According to a report from the Washington Post, two restaurant owners in Canada just sold a painting for over a quarter of a million dollars — and all they paid for the painting was some grilled cheese sandwiches.
According to the report, restaurant owners Tony and Irene Demas owned The Villa restaurant in Ontario for many years and developed a special friendship during the 1970s with a local artist named John Kinnear, who loved grilled cheese sandwiches from The Villa.
Kinnear reportedly would visit the restaurant every day with his wife to have a grilled cheese. However, as a struggling artist, Kinnear could not always pay for his sandwiches, which cost $1.95 at the time. So Kinnear and the Demases came to an arrangement: Kinnear provided art for the restaurant, and the Demases allowed Kinnear to sometimes have his grilled cheese sandwiches without paying.

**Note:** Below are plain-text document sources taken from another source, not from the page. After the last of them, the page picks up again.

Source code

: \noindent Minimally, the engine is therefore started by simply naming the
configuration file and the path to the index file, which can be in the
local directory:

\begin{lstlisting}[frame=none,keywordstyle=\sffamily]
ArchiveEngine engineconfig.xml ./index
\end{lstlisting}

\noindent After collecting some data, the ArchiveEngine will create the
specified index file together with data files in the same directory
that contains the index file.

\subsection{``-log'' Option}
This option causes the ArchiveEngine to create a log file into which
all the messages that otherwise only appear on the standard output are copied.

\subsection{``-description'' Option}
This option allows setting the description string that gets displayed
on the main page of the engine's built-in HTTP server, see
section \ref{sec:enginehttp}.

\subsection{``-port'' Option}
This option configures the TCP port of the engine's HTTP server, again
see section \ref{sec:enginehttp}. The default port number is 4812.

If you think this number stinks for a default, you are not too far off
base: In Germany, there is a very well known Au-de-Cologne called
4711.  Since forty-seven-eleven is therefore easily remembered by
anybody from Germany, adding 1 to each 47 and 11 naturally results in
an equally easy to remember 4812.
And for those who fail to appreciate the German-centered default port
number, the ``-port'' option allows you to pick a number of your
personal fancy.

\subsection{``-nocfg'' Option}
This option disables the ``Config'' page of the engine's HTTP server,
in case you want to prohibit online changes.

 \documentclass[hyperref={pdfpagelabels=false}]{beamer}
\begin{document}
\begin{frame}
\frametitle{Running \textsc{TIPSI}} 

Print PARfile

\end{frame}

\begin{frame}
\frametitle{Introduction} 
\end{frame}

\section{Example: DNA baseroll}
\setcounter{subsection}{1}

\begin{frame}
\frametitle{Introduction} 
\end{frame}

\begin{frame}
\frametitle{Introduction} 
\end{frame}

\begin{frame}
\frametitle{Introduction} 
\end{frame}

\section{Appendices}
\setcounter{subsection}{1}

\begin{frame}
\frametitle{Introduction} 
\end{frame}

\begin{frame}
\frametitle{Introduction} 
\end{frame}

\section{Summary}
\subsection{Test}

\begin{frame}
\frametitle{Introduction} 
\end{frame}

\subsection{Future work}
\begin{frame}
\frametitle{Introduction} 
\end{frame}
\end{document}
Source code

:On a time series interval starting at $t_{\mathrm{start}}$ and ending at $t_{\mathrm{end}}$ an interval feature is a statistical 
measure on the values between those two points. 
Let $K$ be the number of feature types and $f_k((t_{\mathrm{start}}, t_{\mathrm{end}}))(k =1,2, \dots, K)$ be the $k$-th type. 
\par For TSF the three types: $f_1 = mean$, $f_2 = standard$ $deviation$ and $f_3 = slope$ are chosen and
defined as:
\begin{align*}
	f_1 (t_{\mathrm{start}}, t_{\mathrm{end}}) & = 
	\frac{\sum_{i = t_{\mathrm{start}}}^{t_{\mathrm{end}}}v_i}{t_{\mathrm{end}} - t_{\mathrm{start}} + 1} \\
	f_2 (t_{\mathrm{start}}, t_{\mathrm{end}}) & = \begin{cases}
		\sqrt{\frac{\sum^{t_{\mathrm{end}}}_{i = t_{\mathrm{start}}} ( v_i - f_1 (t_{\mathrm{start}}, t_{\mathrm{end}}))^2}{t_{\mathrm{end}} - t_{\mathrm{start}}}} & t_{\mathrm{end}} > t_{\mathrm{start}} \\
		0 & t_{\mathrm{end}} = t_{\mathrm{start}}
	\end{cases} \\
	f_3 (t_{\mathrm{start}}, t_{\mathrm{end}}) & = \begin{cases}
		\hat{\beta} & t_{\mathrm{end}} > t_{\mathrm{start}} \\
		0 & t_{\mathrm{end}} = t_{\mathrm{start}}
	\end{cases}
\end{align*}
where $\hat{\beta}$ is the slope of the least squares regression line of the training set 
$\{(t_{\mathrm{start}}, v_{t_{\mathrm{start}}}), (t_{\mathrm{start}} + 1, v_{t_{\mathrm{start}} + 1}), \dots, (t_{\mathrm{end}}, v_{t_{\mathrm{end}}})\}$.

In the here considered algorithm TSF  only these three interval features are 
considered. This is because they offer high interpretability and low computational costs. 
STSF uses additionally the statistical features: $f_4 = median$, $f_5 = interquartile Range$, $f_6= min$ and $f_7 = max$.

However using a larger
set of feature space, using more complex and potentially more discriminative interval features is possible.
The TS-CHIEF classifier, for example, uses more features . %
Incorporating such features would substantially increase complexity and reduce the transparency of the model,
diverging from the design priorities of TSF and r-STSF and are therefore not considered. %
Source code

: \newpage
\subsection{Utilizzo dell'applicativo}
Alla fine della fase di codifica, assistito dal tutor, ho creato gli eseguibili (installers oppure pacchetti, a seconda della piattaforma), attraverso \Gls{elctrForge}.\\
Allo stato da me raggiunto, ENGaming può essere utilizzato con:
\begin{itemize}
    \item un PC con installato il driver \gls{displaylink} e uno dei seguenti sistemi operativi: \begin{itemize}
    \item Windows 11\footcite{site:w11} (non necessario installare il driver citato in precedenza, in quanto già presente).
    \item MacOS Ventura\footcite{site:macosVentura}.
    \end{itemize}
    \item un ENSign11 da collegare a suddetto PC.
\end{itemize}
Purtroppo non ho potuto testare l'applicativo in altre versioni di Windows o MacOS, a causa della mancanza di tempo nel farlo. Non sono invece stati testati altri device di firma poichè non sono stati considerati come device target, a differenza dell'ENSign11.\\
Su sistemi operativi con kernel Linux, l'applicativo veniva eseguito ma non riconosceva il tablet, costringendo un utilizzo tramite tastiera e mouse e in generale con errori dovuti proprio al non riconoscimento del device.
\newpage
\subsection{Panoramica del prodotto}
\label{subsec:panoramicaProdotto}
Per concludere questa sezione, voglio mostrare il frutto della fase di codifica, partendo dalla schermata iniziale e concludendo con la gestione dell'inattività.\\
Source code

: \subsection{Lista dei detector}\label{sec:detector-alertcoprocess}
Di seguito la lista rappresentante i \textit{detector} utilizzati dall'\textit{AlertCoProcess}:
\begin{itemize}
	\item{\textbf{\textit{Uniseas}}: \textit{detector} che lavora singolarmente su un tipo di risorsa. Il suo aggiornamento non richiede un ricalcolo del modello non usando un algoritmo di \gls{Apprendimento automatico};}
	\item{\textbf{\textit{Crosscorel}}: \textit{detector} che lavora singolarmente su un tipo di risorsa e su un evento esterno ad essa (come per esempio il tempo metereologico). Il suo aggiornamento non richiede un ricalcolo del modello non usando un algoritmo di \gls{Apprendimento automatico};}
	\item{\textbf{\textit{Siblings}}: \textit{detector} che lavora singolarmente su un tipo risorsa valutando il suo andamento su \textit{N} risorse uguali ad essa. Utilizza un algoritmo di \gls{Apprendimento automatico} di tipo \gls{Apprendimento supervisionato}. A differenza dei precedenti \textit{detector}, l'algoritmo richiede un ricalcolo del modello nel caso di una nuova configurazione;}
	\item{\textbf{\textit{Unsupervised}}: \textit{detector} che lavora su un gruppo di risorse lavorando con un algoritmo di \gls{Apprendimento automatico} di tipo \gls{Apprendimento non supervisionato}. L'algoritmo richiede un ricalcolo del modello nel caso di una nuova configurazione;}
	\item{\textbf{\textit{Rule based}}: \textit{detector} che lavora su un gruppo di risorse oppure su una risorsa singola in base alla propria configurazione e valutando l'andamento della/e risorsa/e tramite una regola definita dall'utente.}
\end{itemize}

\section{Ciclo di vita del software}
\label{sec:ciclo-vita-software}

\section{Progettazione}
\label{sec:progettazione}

Usually Kinnear brought his own work, but one day he came with some paintings which were done by Nova Scotia artist Maud Lewis. Lewis, who died in 1970, was not famous at the time, but she would later become one of Canada’s most prized folk artists. The story of how Kinnear came to be in possession of some of Lewis’s paintings is interesting in and of itself.
According to the Post report, Kinnear read about Lewis in a 1965 newspaper article which described her as a door painter who had trouble affording her own painting supplies. Kinnear was touched by the story and sent her some painting supplies. Lewis was touched and responded by sending Kinnear some paintings — which she used to sell by the side of the road for $10 apiece. Kinnear gave one of those paintings, along with some letters from Lewis proving that she gave them to him as thanks for the supplies, in exchange for his continued supply of grilled cheese sandwiches.
The Demases immediately displayed the colorful painting, which depicts a black truck driving down a road through a bright countryside, propped in a chair in their restaurant.
Lewis’s popularity exploded after her death and her paintings skyrocketed in value. When the Demases retired, they attempted to give the painting, which they knew must be worth some significant sum, to their children, but their children encouraged them to sell the painting and use it to fund their retirement. So they put the painting up for a virtual auction, where it sold for a whopping $272,548. They also sold the letters from Lewis to Kinnear for an astonishing $54,500.
“I was just speechless,” said Demas.
Regarding the decision to regularly feed Kinnear in exchange for artwork that was worth, from a monetary standpoint, nearly nothing at the time, Irene Demas said, “In the ’70s, it was different. We didn’t think so much about ourselves; we thought about our neighbors and how we could help each other out.”